AIM OF THE TASK → Search the records for the string "утилиту" and copy every line in which it appears.

AVAILABLE RECORDS →
-------------------------
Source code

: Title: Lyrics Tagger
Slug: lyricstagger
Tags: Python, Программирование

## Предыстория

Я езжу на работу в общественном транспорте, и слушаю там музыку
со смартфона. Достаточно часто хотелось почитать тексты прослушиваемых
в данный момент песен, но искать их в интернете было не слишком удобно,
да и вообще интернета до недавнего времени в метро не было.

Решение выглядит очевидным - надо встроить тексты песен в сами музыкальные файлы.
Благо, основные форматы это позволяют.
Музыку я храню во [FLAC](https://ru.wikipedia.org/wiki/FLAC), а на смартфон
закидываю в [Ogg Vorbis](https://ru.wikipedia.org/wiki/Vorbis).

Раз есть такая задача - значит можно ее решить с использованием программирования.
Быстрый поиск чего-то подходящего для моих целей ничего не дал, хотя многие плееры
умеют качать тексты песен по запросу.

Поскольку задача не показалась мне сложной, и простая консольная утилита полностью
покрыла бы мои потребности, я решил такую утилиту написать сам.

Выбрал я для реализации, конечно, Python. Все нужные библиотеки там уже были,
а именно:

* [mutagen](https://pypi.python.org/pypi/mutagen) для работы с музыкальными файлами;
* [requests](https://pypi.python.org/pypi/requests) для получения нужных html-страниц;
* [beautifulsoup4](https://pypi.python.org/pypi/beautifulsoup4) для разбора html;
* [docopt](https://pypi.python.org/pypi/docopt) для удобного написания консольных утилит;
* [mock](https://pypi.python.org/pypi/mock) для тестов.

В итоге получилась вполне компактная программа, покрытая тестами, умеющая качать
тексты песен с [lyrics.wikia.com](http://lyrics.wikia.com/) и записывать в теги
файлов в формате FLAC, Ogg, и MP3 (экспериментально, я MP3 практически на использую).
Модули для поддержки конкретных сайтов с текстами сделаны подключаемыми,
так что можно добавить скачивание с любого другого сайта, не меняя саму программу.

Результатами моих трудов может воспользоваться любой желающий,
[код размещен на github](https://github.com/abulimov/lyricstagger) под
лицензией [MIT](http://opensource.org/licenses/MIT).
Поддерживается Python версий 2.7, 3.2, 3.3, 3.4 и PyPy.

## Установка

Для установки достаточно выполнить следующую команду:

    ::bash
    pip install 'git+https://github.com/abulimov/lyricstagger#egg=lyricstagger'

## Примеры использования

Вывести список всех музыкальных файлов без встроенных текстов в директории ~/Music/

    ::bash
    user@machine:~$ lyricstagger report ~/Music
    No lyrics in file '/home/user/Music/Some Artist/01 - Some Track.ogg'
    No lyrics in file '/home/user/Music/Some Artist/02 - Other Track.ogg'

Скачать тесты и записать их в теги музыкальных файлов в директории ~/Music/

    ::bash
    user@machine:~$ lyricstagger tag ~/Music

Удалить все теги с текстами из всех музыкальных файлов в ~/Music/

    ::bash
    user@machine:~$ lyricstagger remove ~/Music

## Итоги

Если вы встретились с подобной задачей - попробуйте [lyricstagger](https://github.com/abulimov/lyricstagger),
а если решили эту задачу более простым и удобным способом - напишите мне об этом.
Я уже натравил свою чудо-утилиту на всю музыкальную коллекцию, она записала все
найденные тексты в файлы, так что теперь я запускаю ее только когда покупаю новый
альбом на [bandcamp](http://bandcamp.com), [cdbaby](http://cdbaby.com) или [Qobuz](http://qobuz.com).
-------------------------
SOLUTION →
покрыла бы мои потребности, я решил такую утилиту написать сам.
Я уже натравил свою чудо-утилиту на всю музыкальную коллекцию, она записала все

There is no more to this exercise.